We have more televisions in our homes, and on those televisions there are more soap operas for the viewing public e. g. EastEnders, Coronation Street, Emmerdale, Neighbours, Home and Away, Brookside, London Bridge, and HollyOaks. Individuals undoubtedly get a lot of pleasure from them, and although the soap opera is viewed as entertainment, there should be a cautious approach to this view, because television is an influential part of our society. In this essay I will look at the pleasures and the consequences.

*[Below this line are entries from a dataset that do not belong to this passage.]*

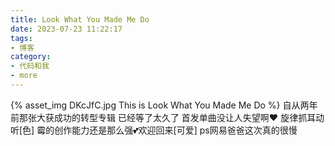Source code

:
```yaml
---
title: Look What You Made Me Do
date: 2023-07-23 11:22:17
tags:
- 博客
category:
- 代码和我
- more
---
```

{% asset_img DKcJfC.jpg This is Look What You Made Me Do %}
自从两年前那张大获成功的转型专辑 已经等了太久了 首发单曲没让人失望啊❤️ 旋律抓耳动听[色] 霉的创作能力还是那么强💕欢迎回来[可爱] ps网易爸爸这次真的很慢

Escapism is one form of pleasure. The soap provides an outlet for an individual to escape the responsibilities of their own life. As soon as the familiar theme music begins the viewer is transported to another world, although Mike Clark poses the question (page 19) ?What sort of escape is it that constantly refers to the very issues that may be troubling the viewer?’. Another pleasure of soap operas ?is the continuity of the characters and settings’ (Clark, page 19). The familiar settings give a sense of a stability and order to the viewer. Most people know the Rovers Return in Coronation Street or the Old Vic in EastEnders.
The individual feels at home with a soap and its characters, of which there can be up to 40; all are old friends to the regular viewer. For the most part they do not set out to shock. Because the characters are ordinary and believable, Mike Clark states that the actors must be the same in their lives outside television. He tells us that:?When Peter Adamson, who played Len Fairclough, was charged with sexually molesting a child and subsequently ?killed off’ from the program, his crime was not that, precisely (he was acquitted), but rather one of deviating from the unexceptional norms of Coronation Street and of the viewers at home.
Seeing someone who had been publicly associated with such an offence, and thinking ?I wonder what really happened’, would be disruptive of the kind of low-key realism attempted by the program, therefore out he had to go. ‘I’m not sure that this argument would hold true today. His book was published in 1987 and since then I think the public has become more tolerant, and apart from that, Coronation Street has become more controversial in its storyline; these days generally any publicity is good for a soap. This leads to another pleasure derived from the soap opera. The private lives of the actors, reported in the press and on the television, provide an infinite source of pleasure for the viewing public.
In the Evening Standard (Tuesday 3rd March 1998) there were three separate articles about three different actors from EastEnders: Barbara Windsor, Paul Bradley, and Patsy Palmer. However, such public interest can create a problem for the actors, in the form of admirers and stalkers and the public still perceiving them as their on screen character. Empathy with the characters can reduce the viewers’ own problems as they realise that other people also suffer; another good reason to watch a soap. Bianca’s abortion storyline, in EastEnders, may have helped people in similar situations think about the relevant issues before making their own decision. Regular soap opera viewers who have followed a particular soap for years, according to Clark ?acquire an expertise and a fund of archival knowledge, which enable them to experience the programs more fully, and more enjoyably’.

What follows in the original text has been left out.